▶ **Task prompt**:
Every line from the one with "Search Cocoa.mamasam.com for" through the end of the records below should be restated word for word, and nothing outside that span.

▶ **Saved data entries**:
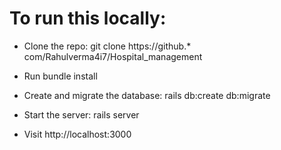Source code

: # To run this locally:

- Clone the repo: git clone https://github.* com/Rahulverma4i7/Hospital_management

- Run bundle install

- Create and migrate the database: rails db:create db:migrate

- Start the server: rails server

- Visit http://localhost:3000
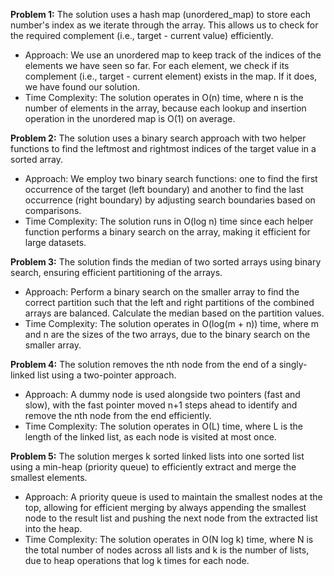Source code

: **Problem 1:** The solution uses a hash map (unordered_map) to store each number's index as we iterate through the array. This allows us to check for the required complement (i.e., target - current value) efficiently.
- Approach: We use an unordered map to keep track of the indices of the elements we have seen so far. For each element, we check if its complement (i.e., target - current element) exists in the map. If it does, we have found our solution.
- Time Complexity: The solution operates in O(n) time, where n is the number of elements in the array, because each lookup and insertion operation in the unordered map is O(1) on average.

**Problem 2:** The solution uses a binary search approach with two helper functions to find the leftmost and rightmost indices of the target value in a sorted array.
- Approach: We employ two binary search functions: one to find the first occurrence of the target (left boundary) and another to find the last occurrence (right boundary) by adjusting search boundaries based on comparisons.
- Time Complexity: The solution runs in O(log n) time since each helper function performs a binary search on the array, making it efficient for large datasets.

**Problem 3:**  The solution finds the median of two sorted arrays using binary search, ensuring efficient partitioning of the arrays.
- Approach: Perform a binary search on the smaller array to find the correct partition such that the left and right partitions of the combined arrays are balanced. Calculate the median based on the partition values.
- Time Complexity: The solution operates in O(log(m + n)) time, where m and n are the sizes of the two arrays, due to the binary search on the smaller array.

**Problem 4:** The solution removes the nth node from the end of a singly-linked list using a two-pointer approach.
- Approach: A dummy node is used alongside two pointers (fast and slow), with the fast pointer moved n+1 steps ahead to identify and remove the nth node from the end efficiently.
- Time Complexity: The solution operates in O(L) time, where L is the length of the linked list, as each node is visited at most once.

**Problem 5:** The solution merges k sorted linked lists into one sorted list using a min-heap (priority queue) to efficiently extract and merge the smallest elements.
- Approach: A priority queue is used to maintain the smallest nodes at the top, allowing for efficient merging by always appending the smallest node to the result list and pushing the next node from the extracted list into the heap.
- Time Complexity: The solution operates in O(N log k) time, where N is the total number of nodes across all lists and k is the number of lists, due to heap operations that log k times for each node.
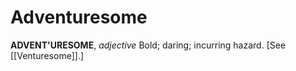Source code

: # Adventuresome

**ADVENT'URESOME**, _adjective_ Bold; daring; incurring hazard. \[See [[Venturesome]].\]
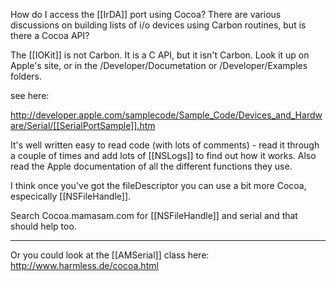 How do I access the [[IrDA]] port using Cocoa?  There are various discussions on building lists of i/o devices using Carbon routines, but is there a Cocoa API?

The [[IOKit]] is not Carbon. It is a C API, but it isn't Carbon. Look it up on Apple's site, or in the /Developer/Documetation or /Developer/Examples folders.

see here:

http://developer.apple.com/samplecode/Sample_Code/Devices_and_Hardware/Serial/[[SerialPortSample]].htm

It's well written easy to read code (with lots of comments) - read it through a couple of times and add lots of [[NSLogs]] to find out how it works.  Also read the Apple documentation of all the different functions they use.

I think once you've got the fileDescriptor you can use a bit more Cocoa, especically [[NSFileHandle]].

Search Cocoa.mamasam.com for [[NSFileHandle]] and serial and that should help too.

----

Or you could look at the [[AMSerial]] class here:
http://www.harmless.de/cocoa.html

▶ **Answer section**:
Search Cocoa.mamasam.com for [[NSFileHandle]] and serial and that should help too.

----

Or you could look at the [[AMSerial]] class here:
http://www.harmless.de/cocoa.html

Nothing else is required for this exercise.